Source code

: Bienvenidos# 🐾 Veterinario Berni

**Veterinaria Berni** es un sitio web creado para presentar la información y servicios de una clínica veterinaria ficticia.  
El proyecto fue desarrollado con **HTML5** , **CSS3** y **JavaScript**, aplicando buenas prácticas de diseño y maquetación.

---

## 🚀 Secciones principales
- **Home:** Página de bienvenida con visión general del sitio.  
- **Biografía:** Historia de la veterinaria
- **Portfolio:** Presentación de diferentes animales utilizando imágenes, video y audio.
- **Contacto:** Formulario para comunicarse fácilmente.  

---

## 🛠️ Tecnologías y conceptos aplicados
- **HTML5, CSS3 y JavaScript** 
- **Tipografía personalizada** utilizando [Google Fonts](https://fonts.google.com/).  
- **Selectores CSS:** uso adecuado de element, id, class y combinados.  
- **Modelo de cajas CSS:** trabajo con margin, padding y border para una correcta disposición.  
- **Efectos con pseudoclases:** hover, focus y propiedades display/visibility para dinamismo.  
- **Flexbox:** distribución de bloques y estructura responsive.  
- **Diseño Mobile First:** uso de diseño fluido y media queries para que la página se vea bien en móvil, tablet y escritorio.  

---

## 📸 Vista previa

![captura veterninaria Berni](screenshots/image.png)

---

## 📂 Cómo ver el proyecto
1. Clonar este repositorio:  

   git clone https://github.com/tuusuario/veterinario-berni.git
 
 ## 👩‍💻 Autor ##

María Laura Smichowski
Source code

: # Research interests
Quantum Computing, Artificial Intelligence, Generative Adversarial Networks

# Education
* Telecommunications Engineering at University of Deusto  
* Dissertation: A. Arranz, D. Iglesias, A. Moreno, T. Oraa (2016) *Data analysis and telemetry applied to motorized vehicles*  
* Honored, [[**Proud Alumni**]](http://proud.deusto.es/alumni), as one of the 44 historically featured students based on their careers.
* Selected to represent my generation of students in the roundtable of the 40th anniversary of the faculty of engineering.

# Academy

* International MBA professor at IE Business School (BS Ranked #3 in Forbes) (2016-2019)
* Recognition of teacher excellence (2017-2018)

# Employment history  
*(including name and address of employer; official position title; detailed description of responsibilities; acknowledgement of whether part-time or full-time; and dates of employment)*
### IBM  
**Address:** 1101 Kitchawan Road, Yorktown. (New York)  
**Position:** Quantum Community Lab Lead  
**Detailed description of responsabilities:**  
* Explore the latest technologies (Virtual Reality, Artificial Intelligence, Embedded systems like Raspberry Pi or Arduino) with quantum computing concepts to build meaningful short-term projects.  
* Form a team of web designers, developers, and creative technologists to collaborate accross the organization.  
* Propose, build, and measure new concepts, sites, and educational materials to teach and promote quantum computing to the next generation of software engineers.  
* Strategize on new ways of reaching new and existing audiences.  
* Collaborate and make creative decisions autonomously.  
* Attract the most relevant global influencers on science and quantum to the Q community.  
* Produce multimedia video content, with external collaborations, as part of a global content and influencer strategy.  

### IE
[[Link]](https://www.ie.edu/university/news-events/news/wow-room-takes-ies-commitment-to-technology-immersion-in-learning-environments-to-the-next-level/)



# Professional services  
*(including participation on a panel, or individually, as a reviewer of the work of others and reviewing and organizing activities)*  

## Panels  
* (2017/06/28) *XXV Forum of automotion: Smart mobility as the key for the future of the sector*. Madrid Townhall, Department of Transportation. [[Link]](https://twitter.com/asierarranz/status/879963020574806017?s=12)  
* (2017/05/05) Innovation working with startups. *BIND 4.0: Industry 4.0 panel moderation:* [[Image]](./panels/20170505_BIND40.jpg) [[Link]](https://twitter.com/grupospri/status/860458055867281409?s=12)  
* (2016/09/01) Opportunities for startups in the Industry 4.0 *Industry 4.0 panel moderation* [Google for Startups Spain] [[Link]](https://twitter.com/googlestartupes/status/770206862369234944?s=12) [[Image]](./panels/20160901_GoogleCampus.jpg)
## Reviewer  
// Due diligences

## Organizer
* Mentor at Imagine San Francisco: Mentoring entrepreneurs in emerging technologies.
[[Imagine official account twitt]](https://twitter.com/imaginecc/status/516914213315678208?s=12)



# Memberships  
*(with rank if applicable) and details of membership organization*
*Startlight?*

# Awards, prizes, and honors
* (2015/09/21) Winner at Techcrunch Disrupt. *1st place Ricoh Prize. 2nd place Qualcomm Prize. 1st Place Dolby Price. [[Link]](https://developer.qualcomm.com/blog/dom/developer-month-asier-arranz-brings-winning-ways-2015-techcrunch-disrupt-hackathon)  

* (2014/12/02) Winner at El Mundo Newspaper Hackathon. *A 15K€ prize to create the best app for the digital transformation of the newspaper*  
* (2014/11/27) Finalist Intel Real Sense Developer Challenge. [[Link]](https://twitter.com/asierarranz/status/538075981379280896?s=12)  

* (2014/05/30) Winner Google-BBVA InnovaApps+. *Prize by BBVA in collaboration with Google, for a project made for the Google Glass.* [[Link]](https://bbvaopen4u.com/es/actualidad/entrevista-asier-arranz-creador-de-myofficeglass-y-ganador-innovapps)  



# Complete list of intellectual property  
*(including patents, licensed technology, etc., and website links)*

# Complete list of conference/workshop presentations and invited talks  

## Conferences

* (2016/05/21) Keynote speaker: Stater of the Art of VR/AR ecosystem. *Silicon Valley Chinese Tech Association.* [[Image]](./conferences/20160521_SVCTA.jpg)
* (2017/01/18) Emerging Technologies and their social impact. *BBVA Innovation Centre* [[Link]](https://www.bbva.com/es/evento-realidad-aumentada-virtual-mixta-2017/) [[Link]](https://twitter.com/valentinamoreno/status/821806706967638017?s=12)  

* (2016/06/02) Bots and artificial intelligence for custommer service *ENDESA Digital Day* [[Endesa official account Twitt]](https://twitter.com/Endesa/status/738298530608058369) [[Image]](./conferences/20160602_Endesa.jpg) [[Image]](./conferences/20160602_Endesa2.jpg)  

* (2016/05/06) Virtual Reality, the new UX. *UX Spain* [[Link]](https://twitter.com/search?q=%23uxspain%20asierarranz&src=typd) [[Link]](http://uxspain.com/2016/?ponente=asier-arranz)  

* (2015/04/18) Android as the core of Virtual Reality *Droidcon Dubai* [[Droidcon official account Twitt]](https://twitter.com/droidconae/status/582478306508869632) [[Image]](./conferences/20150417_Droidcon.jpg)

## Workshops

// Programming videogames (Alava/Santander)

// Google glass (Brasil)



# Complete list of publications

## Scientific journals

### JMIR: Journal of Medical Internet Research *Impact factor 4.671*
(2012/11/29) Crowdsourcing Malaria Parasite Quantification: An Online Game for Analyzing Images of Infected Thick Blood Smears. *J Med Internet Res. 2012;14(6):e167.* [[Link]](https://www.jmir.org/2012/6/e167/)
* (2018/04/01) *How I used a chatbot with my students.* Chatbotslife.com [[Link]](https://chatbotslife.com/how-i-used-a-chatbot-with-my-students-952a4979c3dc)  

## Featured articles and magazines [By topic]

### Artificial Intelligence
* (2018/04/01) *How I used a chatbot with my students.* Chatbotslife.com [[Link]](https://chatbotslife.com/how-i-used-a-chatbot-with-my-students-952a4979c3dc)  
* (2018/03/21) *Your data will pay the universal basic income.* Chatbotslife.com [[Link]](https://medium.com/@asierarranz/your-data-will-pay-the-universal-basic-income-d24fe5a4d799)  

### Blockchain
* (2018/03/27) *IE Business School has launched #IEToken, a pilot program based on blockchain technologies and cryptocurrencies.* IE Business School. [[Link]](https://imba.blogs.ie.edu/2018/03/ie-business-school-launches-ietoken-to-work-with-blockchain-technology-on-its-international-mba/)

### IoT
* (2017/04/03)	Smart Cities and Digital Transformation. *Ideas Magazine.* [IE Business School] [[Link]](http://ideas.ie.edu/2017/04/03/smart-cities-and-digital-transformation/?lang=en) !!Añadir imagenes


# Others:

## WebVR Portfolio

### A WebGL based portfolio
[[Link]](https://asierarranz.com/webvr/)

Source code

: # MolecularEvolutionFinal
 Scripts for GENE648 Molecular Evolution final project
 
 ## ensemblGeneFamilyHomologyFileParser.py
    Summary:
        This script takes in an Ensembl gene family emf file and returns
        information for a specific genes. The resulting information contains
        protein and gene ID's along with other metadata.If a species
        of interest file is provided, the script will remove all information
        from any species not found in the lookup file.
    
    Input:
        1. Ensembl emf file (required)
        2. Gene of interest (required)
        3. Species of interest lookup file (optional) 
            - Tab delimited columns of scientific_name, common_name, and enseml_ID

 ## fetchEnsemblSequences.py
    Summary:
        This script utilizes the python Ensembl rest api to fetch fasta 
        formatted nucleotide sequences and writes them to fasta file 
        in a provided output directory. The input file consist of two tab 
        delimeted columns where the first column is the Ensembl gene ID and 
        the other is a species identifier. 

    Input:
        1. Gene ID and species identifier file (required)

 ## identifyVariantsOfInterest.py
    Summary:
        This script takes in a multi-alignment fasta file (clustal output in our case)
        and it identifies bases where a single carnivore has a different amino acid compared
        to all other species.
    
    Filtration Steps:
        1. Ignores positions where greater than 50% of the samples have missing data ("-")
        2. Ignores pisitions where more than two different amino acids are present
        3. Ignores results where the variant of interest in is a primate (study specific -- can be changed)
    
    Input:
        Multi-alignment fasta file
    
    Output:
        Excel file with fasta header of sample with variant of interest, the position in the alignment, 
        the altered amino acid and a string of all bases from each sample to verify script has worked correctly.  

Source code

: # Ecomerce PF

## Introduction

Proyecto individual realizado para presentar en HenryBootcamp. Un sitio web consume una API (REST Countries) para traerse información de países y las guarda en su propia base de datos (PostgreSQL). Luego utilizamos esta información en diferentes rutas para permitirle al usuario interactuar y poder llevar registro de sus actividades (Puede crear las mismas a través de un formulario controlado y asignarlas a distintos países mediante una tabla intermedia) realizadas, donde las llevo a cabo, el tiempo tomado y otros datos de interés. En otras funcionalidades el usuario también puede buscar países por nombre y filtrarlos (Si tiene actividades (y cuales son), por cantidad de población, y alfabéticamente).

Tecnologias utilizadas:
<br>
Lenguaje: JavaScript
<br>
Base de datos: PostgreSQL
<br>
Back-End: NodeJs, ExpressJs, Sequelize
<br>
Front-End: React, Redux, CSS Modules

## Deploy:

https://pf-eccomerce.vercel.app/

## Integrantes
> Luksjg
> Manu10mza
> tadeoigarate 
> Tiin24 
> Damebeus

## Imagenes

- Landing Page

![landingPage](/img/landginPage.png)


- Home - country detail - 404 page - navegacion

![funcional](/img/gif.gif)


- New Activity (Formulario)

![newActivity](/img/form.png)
::::::
▸ ABOUT THIS TASK
Write out every line of the preceding listing that contains "official".

▸ OUTPUT
*(including name and address of employer; official position title; detailed description of responsibilities; acknowledgement of whether part-time or full-time; and dates of employment)*
[[Imagine official account twitt]](https://twitter.com/imaginecc/status/516914213315678208?s=12)
* (2016/06/02) Bots and artificial intelligence for custommer service *ENDESA Digital Day* [[Endesa official account Twitt]](https://twitter.com/Endesa/status/738298530608058369) [[Image]](./conferences/20160602_Endesa.jpg) [[Image]](./conferences/20160602_Endesa2.jpg)  
* (2015/04/18) Android as the core of Virtual Reality *Droidcon Dubai* [[Droidcon official account Twitt]](https://twitter.com/droidconae/status/582478306508869632) [[Image]](./conferences/20150417_Droidcon.jpg)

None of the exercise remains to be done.